Are you getting enough Vitamin C?
As winter approaches, and you begin dusting off your scarves and jumpers, perhaps it’s a great time to think about whether you’re getting enough Vitamin C. Vitamin C, also called ascorbic acid, is involved in many processes in the human body. Our bodies cannot create Vitamin C, so instead, we get it from the foods we eat. Why it is important? Vitamin C is an antioxidant and is needed for the growth and repair of tissues in the body. Vitamin C:
acts as a reducing agent, meaning it donates electrons to various processes throughout the body;
helps the body produce collagen (the fibrous protein that gives strength to the connective tissue);
helps the intestines adsorb iron;
helps produce other vital hormones and neurostransmitters, like carnitine (an amino acid derivative) and thyroxine (thyroid hormone); and
helps with the body’s immunity.
What foods should I eat? All fruits and vegetables contain some Vitamin C, but some provide much more than others. Citrus fruits, guavas, kiwis, mangoes, papayas, peaches, strawberries, potatoes, and green vegetables are great sources!
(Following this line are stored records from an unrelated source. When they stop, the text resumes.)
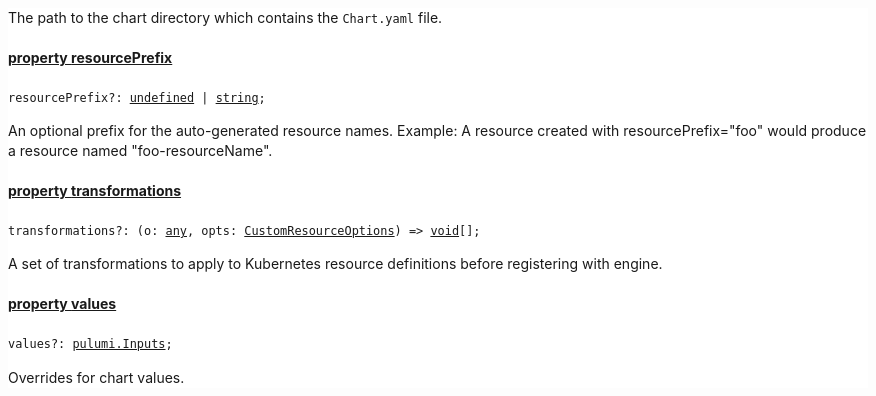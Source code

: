 The path to the chart directory which contains the `Chart.yaml` file.

<h4 class="pdoc-member-header" id="LocalChartOpts-resourcePrefix">
<a class="pdoc-child-name" href="https://github.com/pulumi/pulumi-kubernetes/blob/fb431bcfc3ec0aaf13ae387b4a7bfe38715a8fbf/sdk/nodejs/helm/v2/helm.ts#L304">property <b>resourcePrefix</b></a>
</h4>

<pre class="highlight"><code><span class='kd'></span>resourcePrefix?: <span class='kd'><a href='https://developer.mozilla.org/en-US/docs/Web/JavaScript/Reference/Global_Objects/undefined'>undefined</a></span> | <span class='kd'><a href='https://developer.mozilla.org/en-US/docs/Web/JavaScript/Reference/Global_Objects/String'>string</a></span>;</code></pre>

An optional prefix for the auto-generated resource names.
Example: A resource created with resourcePrefix="foo" would produce a resource named "foo-resourceName".

<h4 class="pdoc-member-header" id="LocalChartOpts-transformations">
<a class="pdoc-child-name" href="https://github.com/pulumi/pulumi-kubernetes/blob/fb431bcfc3ec0aaf13ae387b4a7bfe38715a8fbf/sdk/nodejs/helm/v2/helm.ts#L299">property <b>transformations</b></a>
</h4>

<pre class="highlight"><code><span class='kd'></span>transformations?: (o: <span class='kd'><a href='https://www.typescriptlang.org/docs/handbook/basic-types.html#any'>any</a></span>, opts: <a href='/docs/reference/pkg/nodejs/pulumi/pulumi/#CustomResourceOptions'>CustomResourceOptions</a>) => <span class='kd'><a href='https://www.typescriptlang.org/docs/handbook/basic-types.html#void'>void</a></span>[];</code></pre>

A set of transformations to apply to Kubernetes resource definitions before registering
with engine.

<h4 class="pdoc-member-header" id="LocalChartOpts-values">
<a class="pdoc-child-name" href="https://github.com/pulumi/pulumi-kubernetes/blob/fb431bcfc3ec0aaf13ae387b4a7bfe38715a8fbf/sdk/nodejs/helm/v2/helm.ts#L294">property <b>values</b></a>
</h4>

<pre class="highlight"><code><span class='kd'></span>values?: <a href='/docs/reference/pkg/nodejs/pulumi/pulumi/#Inputs'>pulumi.Inputs</a>;</code></pre>

Overrides for chart values.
If you eat at least the recommended 5 servings of fruit and vegetables per day, you should have ample Vitamin C. Fresh or lightly cooked foods are the best sources, since Vitamin C is easily lost in processing and cooking. According to the National Health and Medical Research Council, adults need about 45 mg of Vitamin C per day. What happens when you don’t get enough? A lack of Vitamin C stops your body from creating normal amounts of collagen, which can impact your body’s connective tissue. The deficiency disease – called scurvy – is often associated with poverty, where people aren’t able to eat foods rich in Vitamin C. Even though scurvy isn’t common in developed countries like Australia, anyone who eats few fruits and vegetables can experience Vitamin C deficiency. Your body's functions and immune system are compromised when you don't get enough. Can I eat too much? Researches suggest limiting Vitamin C intake to no more than 1,000 mg/day for adults. Eating too much can lead to diarrhoea and other gastrointestinal upsets. Source: Wardlaw, G., Hampl, J. and DiSilvestro, R. 2004. Perspectives in Nutrition, Sixth Edition, pg 352-356.